Les autorités chinoises confisquent les passeports des citoyens et veillent à ce que seuls les individus « politiquement irréprochables » et les patriotes soient autorisés à sortir du pays.
Yang Xiangwen
Les autorités chinoises sont en train d’étendre leur contrôle à long terme sur les voyages privés à l’étranger des citoyens. L’année dernière, les restrictions ont non seulement touché les fonctionnaires de bas niveau et les employés des entreprises étatiques, mais aussi les enseignants et le personnel de santé. Tout le monde est obligé de remettre son passeport aux autorités : il s’agit là d’une mesure qui a pour but d’empêcher les gens de voyager à l’étranger.

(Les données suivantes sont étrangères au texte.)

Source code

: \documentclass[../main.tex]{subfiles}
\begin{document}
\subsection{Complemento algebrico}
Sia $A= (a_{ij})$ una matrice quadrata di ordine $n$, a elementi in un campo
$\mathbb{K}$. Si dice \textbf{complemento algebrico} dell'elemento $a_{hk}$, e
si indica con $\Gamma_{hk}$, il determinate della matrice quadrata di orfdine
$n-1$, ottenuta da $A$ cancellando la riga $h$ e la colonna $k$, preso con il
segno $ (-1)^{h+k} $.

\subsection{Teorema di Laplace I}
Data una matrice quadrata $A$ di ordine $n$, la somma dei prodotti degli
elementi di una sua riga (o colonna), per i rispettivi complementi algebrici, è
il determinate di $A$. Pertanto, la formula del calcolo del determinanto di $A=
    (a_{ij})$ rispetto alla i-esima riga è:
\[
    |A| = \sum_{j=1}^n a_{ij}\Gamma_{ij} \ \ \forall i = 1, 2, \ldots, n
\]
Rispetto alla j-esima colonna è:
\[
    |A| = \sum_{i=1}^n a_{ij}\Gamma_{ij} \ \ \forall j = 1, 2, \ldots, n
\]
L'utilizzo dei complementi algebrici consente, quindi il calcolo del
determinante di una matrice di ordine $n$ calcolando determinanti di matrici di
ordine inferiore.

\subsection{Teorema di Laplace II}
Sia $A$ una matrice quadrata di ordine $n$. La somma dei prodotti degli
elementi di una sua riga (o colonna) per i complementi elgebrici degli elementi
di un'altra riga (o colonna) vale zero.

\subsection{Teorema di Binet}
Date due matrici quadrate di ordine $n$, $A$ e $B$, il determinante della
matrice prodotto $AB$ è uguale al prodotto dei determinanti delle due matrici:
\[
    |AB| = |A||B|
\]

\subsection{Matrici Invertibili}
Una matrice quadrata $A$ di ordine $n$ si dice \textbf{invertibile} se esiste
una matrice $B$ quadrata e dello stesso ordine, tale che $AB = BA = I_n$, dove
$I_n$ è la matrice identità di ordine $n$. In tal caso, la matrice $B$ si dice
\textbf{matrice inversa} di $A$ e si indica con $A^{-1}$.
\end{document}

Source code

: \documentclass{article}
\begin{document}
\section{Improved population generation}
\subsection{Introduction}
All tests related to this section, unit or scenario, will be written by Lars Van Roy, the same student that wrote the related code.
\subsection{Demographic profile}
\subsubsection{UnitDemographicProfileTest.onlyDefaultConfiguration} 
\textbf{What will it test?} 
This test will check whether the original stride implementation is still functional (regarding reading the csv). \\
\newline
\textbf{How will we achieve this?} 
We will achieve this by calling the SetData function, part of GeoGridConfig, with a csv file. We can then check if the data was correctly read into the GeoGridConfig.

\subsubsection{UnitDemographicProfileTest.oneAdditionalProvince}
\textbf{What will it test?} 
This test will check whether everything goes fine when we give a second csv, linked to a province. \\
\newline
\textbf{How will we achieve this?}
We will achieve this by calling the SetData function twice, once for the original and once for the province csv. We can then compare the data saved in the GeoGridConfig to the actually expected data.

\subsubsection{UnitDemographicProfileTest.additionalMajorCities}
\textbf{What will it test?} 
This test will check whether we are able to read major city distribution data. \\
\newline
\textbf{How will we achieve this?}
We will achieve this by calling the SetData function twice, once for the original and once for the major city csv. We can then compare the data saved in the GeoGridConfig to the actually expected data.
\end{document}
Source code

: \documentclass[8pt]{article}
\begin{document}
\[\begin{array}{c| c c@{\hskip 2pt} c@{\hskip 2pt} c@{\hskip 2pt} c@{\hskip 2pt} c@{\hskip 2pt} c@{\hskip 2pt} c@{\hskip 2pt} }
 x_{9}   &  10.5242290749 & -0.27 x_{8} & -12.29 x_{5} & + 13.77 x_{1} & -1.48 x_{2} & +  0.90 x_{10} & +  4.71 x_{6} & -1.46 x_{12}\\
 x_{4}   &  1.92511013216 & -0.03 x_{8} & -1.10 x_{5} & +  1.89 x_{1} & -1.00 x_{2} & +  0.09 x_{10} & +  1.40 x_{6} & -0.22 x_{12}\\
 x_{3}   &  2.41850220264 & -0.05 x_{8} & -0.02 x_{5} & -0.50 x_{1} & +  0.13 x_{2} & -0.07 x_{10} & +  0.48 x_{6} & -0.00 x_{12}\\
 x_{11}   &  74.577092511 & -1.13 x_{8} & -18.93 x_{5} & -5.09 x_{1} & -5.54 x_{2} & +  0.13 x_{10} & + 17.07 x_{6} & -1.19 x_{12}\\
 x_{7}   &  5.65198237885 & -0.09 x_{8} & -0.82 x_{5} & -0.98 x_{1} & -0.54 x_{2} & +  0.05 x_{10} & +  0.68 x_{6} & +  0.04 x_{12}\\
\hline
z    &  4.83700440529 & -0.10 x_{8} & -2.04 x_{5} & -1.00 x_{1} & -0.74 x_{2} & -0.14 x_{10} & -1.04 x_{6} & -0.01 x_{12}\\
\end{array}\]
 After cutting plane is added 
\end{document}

Remettre son passeport : un devoir politique
Un employé d’une entreprise d’État de la province du Hubei, dans le centre de la Chine, a dit à Bitter Winter que, fin novembre 2018, près de 20 employés de son unité avaient été pénalisés pour ne pas avoir remis leurs passeports avant l’échéance fixée. Les sanctions comprenaient des avertissements du Parti communiste, des rétrogradations, des amendes entre 500 à 5 000 RMB (de 66 à 660 € environ), etc. La direction du département disciplinaire a convoqué certains de ses collègues pour les réprimander et les avertir que cette erreur « serait inscrite dans leur dossier ».
« Ces sanctions sévères font suite à l’Avis concernant la poursuite des travaux spéciaux pour lutter contre le traitement illégal et la possession de documents pour quitter le pays à des fins privées publié par le Département de l’organisation du Comité du Parti au niveau provincial et le Département de la sécurité publique de la province. Le document exige l’application de sanctions plus sévères pour les membres du Parti et le personnel d’encadrement intermédiaire impliqués dans les questions relatives à la documentation pour les voyages à l’étranger », a déclaré l’employé. Comme il n’a pas remis son passeport à l’échéance fixée par les autorités en raison d’un emploi du temps chargé, il a reçu un avertissement sévère et a été informé qu’il doit considérer que remettre son passeport est un devoir politique.
En octobre 2018, un hôpital de la région autonome de Ningxia Hui, dans le centre-nord de la Chine, a reçu un avis exigeant que tous les agents du personnel remettent leurs passeports. Comme de nombreux employés de l’hôpital s’y sont opposés, la police a rapidement obtenu des informations sur la date et le lieu d’émission de leurs passeports et a mis tout en œuvre pour confisquer les passeports de tous, sans exception.
Un employé d’hôpital traumatisé a dit : « Vous ne pouvez même pas refuser, sinon ils viendront vous chercher pour vous emmener au Bureau de la sécurité publique. Mes collègues et moi avions si peur que nous avons remis nos passeports tout de suite. »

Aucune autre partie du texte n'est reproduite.